WHAT THE EXERCISE ASKS:
In the records that follow, show each line where the word "points" is present.

EXERCISE DATA:
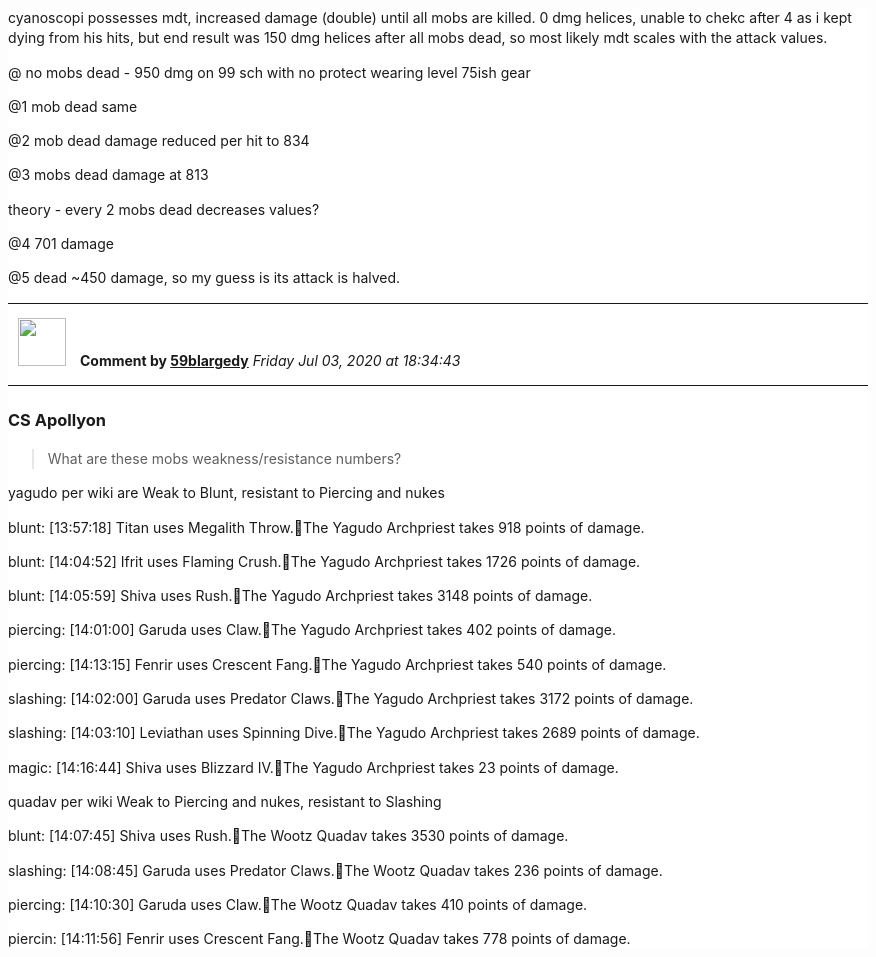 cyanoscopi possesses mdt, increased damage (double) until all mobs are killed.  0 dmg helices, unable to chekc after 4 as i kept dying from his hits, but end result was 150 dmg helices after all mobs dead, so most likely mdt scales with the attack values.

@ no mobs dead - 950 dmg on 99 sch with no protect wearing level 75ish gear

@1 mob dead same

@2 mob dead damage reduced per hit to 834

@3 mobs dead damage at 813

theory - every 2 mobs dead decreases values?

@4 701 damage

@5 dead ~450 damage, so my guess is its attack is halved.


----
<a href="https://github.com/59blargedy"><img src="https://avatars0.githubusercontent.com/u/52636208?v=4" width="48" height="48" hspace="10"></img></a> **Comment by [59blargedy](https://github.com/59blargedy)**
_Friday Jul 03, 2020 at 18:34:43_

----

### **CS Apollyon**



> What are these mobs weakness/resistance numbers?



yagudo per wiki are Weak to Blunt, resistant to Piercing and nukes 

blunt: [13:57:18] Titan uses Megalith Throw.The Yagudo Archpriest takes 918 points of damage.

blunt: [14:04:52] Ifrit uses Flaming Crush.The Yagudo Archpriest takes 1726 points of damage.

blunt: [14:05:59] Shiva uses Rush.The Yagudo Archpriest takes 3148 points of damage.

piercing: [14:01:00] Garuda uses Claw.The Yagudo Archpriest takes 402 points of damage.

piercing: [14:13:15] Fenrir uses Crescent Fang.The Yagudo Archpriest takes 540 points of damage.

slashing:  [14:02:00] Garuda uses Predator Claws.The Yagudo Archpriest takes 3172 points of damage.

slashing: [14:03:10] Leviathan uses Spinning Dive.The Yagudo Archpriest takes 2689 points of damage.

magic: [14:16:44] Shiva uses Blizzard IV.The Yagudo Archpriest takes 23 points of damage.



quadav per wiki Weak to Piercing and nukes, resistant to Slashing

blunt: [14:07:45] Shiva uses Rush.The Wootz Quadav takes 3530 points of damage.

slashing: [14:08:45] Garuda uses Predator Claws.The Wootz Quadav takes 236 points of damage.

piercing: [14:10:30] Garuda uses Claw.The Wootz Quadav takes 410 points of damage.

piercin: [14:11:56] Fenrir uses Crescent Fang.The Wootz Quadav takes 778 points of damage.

TASK RESULT:
blunt: [13:57:18] Titan uses Megalith Throw.The Yagudo Archpriest takes 918 points of damage.
blunt: [14:04:52] Ifrit uses Flaming Crush.The Yagudo Archpriest takes 1726 points of damage.
blunt: [14:05:59] Shiva uses Rush.The Yagudo Archpriest takes 3148 points of damage.
piercing: [14:01:00] Garuda uses Claw.The Yagudo Archpriest takes 402 points of damage.
piercing: [14:13:15] Fenrir uses Crescent Fang.The Yagudo Archpriest takes 540 points of damage.
slashing:  [14:02:00] Garuda uses Predator Claws.The Yagudo Archpriest takes 3172 points of damage.
slashing: [14:03:10] Leviathan uses Spinning Dive.The Yagudo Archpriest takes 2689 points of damage.
magic: [14:16:44] Shiva uses Blizzard IV.The Yagudo Archpriest takes 23 points of damage.
blunt: [14:07:45] Shiva uses Rush.The Wootz Quadav takes 3530 points of damage.
slashing: [14:08:45] Garuda uses Predator Claws.The Wootz Quadav takes 236 points of damage.
piercing: [14:10:30] Garuda uses Claw.The Wootz Quadav takes 410 points of damage.
piercin: [14:11:56] Fenrir uses Crescent Fang.The Wootz Quadav takes 778 points of damage.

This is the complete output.